Stored data
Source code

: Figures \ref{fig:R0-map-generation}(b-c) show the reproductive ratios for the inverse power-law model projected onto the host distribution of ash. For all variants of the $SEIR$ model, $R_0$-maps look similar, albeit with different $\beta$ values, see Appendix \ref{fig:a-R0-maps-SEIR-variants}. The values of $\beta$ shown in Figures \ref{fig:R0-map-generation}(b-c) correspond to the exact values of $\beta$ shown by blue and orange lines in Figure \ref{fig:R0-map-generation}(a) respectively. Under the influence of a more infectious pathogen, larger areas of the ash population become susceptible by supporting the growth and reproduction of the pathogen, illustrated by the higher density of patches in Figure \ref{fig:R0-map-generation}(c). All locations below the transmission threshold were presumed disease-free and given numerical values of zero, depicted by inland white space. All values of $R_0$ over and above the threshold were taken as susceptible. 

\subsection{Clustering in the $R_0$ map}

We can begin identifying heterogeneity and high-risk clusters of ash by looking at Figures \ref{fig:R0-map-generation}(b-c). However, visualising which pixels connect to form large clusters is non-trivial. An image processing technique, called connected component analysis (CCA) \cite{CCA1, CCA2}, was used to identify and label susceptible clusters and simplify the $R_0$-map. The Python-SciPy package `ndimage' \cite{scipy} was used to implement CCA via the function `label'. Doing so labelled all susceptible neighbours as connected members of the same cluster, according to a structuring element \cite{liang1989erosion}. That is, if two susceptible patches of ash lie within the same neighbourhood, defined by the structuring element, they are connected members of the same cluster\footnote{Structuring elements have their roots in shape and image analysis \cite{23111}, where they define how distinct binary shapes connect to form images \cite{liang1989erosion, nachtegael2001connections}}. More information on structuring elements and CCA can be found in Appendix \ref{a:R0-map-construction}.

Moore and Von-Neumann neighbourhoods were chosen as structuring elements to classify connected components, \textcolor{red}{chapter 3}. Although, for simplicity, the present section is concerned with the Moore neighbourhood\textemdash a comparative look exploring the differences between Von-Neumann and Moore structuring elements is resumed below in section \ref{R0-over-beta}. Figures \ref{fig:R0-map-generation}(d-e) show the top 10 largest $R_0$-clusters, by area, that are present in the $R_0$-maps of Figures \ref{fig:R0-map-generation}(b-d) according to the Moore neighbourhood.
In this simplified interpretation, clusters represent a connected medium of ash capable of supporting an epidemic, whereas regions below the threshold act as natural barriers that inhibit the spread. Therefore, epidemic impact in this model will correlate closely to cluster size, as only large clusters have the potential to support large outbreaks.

### TASK DETAILS
Nothing may be omitted; retype every record exactly.

### TASK SOLUTION
Source code

: Figures \ref{fig:R0-map-generation}(b-c) show the reproductive ratios for the inverse power-law model projected onto the host distribution of ash. For all variants of the $SEIR$ model, $R_0$-maps look similar, albeit with different $\beta$ values, see Appendix \ref{fig:a-R0-maps-SEIR-variants}. The values of $\beta$ shown in Figures \ref{fig:R0-map-generation}(b-c) correspond to the exact values of $\beta$ shown by blue and orange lines in Figure \ref{fig:R0-map-generation}(a) respectively. Under the influence of a more infectious pathogen, larger areas of the ash population become susceptible by supporting the growth and reproduction of the pathogen, illustrated by the higher density of patches in Figure \ref{fig:R0-map-generation}(c). All locations below the transmission threshold were presumed disease-free and given numerical values of zero, depicted by inland white space. All values of $R_0$ over and above the threshold were taken as susceptible. 

\subsection{Clustering in the $R_0$ map}

We can begin identifying heterogeneity and high-risk clusters of ash by looking at Figures \ref{fig:R0-map-generation}(b-c). However, visualising which pixels connect to form large clusters is non-trivial. An image processing technique, called connected component analysis (CCA) \cite{CCA1, CCA2}, was used to identify and label susceptible clusters and simplify the $R_0$-map. The Python-SciPy package `ndimage' \cite{scipy} was used to implement CCA via the function `label'. Doing so labelled all susceptible neighbours as connected members of the same cluster, according to a structuring element \cite{liang1989erosion}. That is, if two susceptible patches of ash lie within the same neighbourhood, defined by the structuring element, they are connected members of the same cluster\footnote{Structuring elements have their roots in shape and image analysis \cite{23111}, where they define how distinct binary shapes connect to form images \cite{liang1989erosion, nachtegael2001connections}}. More information on structuring elements and CCA can be found in Appendix \ref{a:R0-map-construction}.

Moore and Von-Neumann neighbourhoods were chosen as structuring elements to classify connected components, \textcolor{red}{chapter 3}. Although, for simplicity, the present section is concerned with the Moore neighbourhood\textemdash a comparative look exploring the differences between Von-Neumann and Moore structuring elements is resumed below in section \ref{R0-over-beta}. Figures \ref{fig:R0-map-generation}(d-e) show the top 10 largest $R_0$-clusters, by area, that are present in the $R_0$-maps of Figures \ref{fig:R0-map-generation}(b-d) according to the Moore neighbourhood.
In this simplified interpretation, clusters represent a connected medium of ash capable of supporting an epidemic, whereas regions below the threshold act as natural barriers that inhibit the spread. Therefore, epidemic impact in this model will correlate closely to cluster size, as only large clusters have the potential to support large outbreaks.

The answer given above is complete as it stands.